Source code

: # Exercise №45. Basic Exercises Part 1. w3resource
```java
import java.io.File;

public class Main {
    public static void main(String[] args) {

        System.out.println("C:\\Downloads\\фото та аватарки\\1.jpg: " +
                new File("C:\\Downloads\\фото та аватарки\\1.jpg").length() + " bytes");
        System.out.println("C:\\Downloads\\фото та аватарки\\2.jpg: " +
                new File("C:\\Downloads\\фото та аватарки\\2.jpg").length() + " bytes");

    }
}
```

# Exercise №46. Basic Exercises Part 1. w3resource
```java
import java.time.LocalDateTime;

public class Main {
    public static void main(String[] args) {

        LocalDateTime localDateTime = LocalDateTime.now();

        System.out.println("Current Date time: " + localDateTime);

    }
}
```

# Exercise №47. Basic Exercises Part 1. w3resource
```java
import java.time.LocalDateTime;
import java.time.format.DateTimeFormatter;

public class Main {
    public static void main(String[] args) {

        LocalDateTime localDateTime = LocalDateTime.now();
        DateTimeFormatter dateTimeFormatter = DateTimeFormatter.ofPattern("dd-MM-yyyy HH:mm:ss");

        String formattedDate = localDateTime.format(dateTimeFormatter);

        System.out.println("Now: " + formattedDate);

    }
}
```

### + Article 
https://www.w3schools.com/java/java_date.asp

########################################

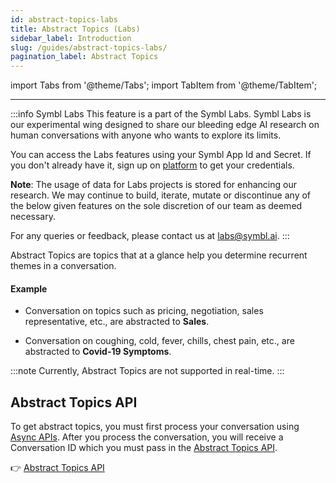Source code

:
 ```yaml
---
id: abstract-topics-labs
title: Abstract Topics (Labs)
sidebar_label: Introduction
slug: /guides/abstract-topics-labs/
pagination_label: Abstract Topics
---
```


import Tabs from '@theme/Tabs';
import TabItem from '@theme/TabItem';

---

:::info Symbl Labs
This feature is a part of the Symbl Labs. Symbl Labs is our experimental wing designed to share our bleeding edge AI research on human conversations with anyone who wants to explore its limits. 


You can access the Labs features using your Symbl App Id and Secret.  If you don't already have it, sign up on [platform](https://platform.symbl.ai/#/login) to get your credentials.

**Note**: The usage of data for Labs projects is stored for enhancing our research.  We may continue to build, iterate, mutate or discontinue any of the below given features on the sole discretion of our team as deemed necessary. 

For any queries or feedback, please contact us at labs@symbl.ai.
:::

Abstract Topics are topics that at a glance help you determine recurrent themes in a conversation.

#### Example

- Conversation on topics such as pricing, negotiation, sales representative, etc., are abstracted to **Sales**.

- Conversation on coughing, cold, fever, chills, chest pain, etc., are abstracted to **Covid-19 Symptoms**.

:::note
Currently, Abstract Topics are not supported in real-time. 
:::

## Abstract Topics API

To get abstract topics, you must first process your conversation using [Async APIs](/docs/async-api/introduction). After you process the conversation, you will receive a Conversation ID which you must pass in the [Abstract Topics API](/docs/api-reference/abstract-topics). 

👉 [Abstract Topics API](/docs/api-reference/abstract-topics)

########################################

- [Task to carry out] The lines you need are those with the word "formattedDate"; list them from the entries.

- [Problem solution]
        String formattedDate = localDateTime.format(dateTimeFormatter);
        System.out.println("Now: " + formattedDate);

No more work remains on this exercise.